▽

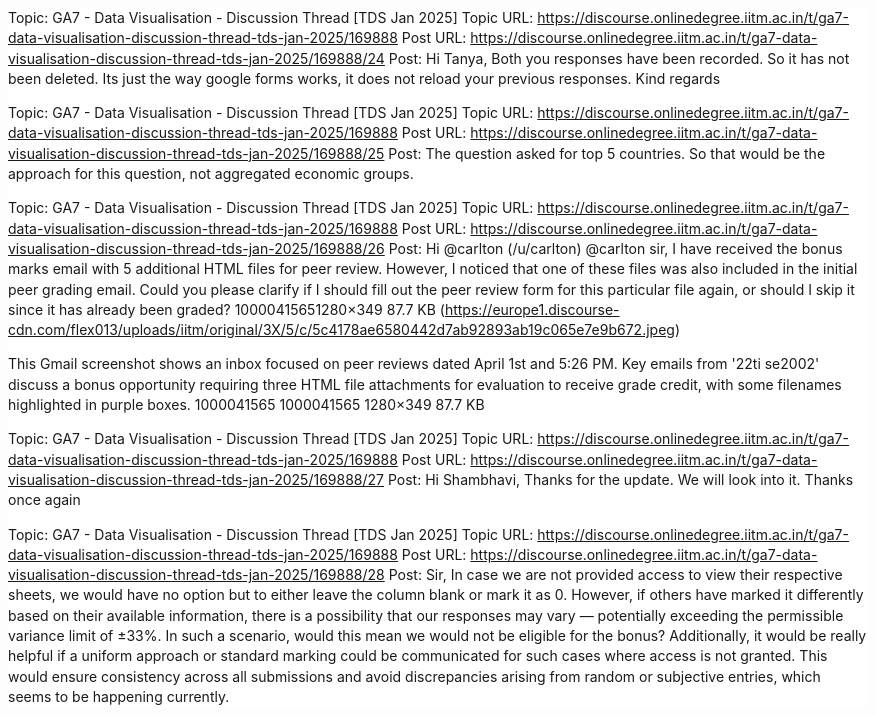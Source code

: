 Topic: GA7 - Data Visualisation - Discussion Thread [TDS Jan 2025]
Topic URL: https://discourse.onlinedegree.iitm.ac.in/t/ga7-data-visualisation-discussion-thread-tds-jan-2025/169888
Post URL: https://discourse.onlinedegree.iitm.ac.in/t/ga7-data-visualisation-discussion-thread-tds-jan-2025/169888/24
Post:  Hi Tanya, 
 Both you responses have been recorded. So it has not been deleted. Its just the way google forms works, it does not reload your previous responses. 
 Kind regards 

Topic: GA7 - Data Visualisation - Discussion Thread [TDS Jan 2025]
Topic URL: https://discourse.onlinedegree.iitm.ac.in/t/ga7-data-visualisation-discussion-thread-tds-jan-2025/169888
Post URL: https://discourse.onlinedegree.iitm.ac.in/t/ga7-data-visualisation-discussion-thread-tds-jan-2025/169888/25
Post:  The question asked for top 5 countries. So that would be the approach for this question, not aggregated economic groups. 

Topic: GA7 - Data Visualisation - Discussion Thread [TDS Jan 2025]
Topic URL: https://discourse.onlinedegree.iitm.ac.in/t/ga7-data-visualisation-discussion-thread-tds-jan-2025/169888
Post URL: https://discourse.onlinedegree.iitm.ac.in/t/ga7-data-visualisation-discussion-thread-tds-jan-2025/169888/26
Post:  Hi  @carlton (/u/carlton) @carlton  sir, 
I have received the bonus marks email with 5 additional HTML files for peer review. However, I noticed that one of these files was also included in the initial peer grading email. 
 Could you please clarify if I should fill out the peer review form for this particular file again, or should I skip it since it has already been graded? 
 10000415651280×349 87.7 KB (https://europe1.discourse-cdn.com/flex013/uploads/iitm/original/3X/5/c/5c4178ae6580442d7ab92893ab19c065e7e9b672.jpeg)

This Gmail screenshot shows an inbox focused on peer reviews dated April 1st and 5:26 PM. Key emails from '22ti se2002' discuss a bonus opportunity requiring three HTML file attachments for evaluation to receive grade credit, with some filenames highlighted in purple boxes.
 1000041565 1000041565 1280×349 87.7 KB 

Topic: GA7 - Data Visualisation - Discussion Thread [TDS Jan 2025]
Topic URL: https://discourse.onlinedegree.iitm.ac.in/t/ga7-data-visualisation-discussion-thread-tds-jan-2025/169888
Post URL: https://discourse.onlinedegree.iitm.ac.in/t/ga7-data-visualisation-discussion-thread-tds-jan-2025/169888/27
Post:  Hi Shambhavi, Thanks for the update. We will look into it. 
 Thanks once again 

Topic: GA7 - Data Visualisation - Discussion Thread [TDS Jan 2025]
Topic URL: https://discourse.onlinedegree.iitm.ac.in/t/ga7-data-visualisation-discussion-thread-tds-jan-2025/169888
Post URL: https://discourse.onlinedegree.iitm.ac.in/t/ga7-data-visualisation-discussion-thread-tds-jan-2025/169888/28
Post:  Sir, 
In case we are not provided access to view their respective sheets, we would have no option but to either leave the column blank or mark it as 0. However, if others have marked it differently based on their available information, there is a possibility that our responses may vary — potentially exceeding the permissible variance limit of ±33%. 
 In such a scenario, would this mean we would not be eligible for the bonus? 
 Additionally, it would be really helpful if a uniform approach or standard marking could be communicated for such cases where access is not granted. This would ensure consistency across all submissions and avoid discrepancies arising from random or subjective entries, which seems to be happening currently. 
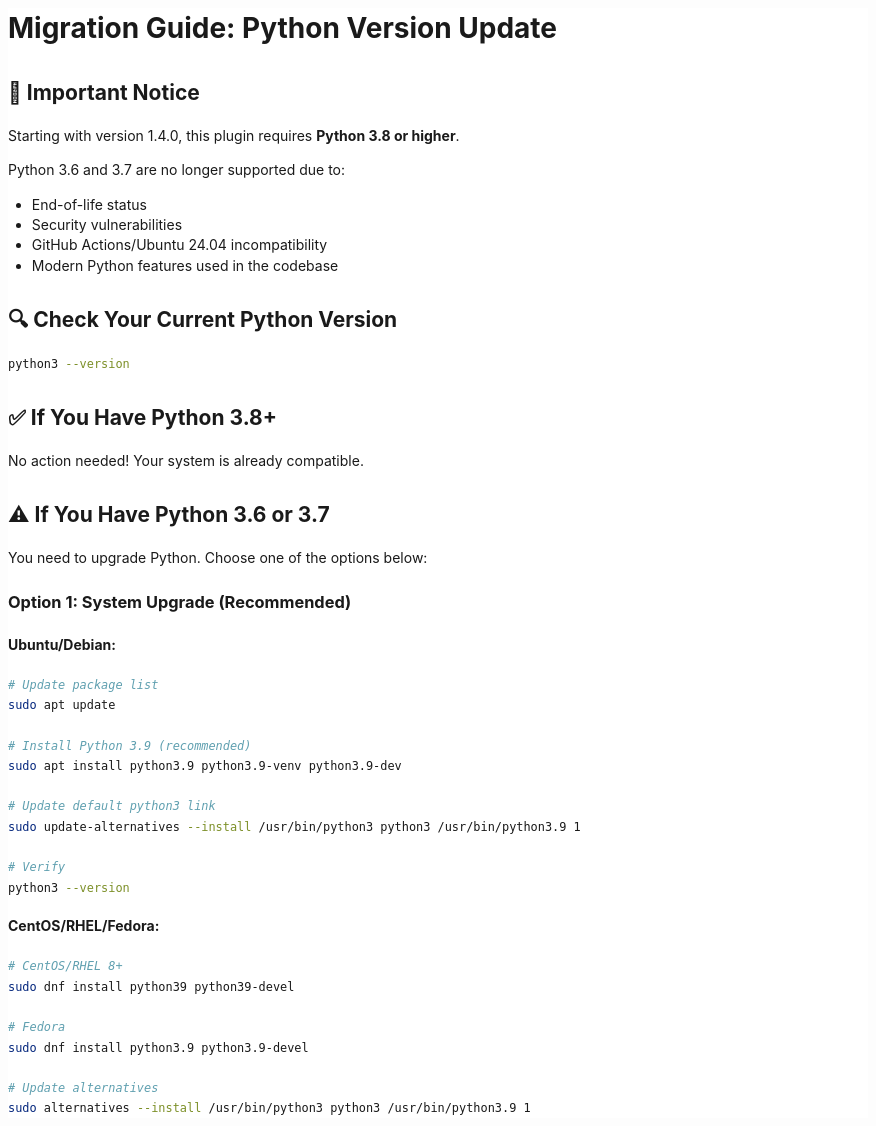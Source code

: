 # Migration Guide: Python Version Update

## 🚨 Important Notice

Starting with version 1.4.0, this plugin requires **Python 3.8 or higher**.

Python 3.6 and 3.7 are no longer supported due to:
- End-of-life status
- Security vulnerabilities  
- GitHub Actions/Ubuntu 24.04 incompatibility
- Modern Python features used in the codebase

## 🔍 Check Your Current Python Version

```bash
python3 --version
```

## ✅ If You Have Python 3.8+

No action needed! Your system is already compatible.

## ⚠️ If You Have Python 3.6 or 3.7

You need to upgrade Python. Choose one of the options below:

### Option 1: System Upgrade (Recommended)

#### Ubuntu/Debian:
```bash
# Update package list
sudo apt update

# Install Python 3.9 (recommended)
sudo apt install python3.9 python3.9-venv python3.9-dev

# Update default python3 link
sudo update-alternatives --install /usr/bin/python3 python3 /usr/bin/python3.9 1

# Verify
python3 --version
```

#### CentOS/RHEL/Fedora:
```bash
# CentOS/RHEL 8+
sudo dnf install python39 python39-devel

# Fedora
sudo dnf install python3.9 python3.9-devel

# Update alternatives
sudo alternatives --install /usr/bin/python3 python3 /usr/bin/python3.9 1
```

△

Task to complete
Using the material above, work out how many lines contain the string "such". Give the number only.

Exercise result
2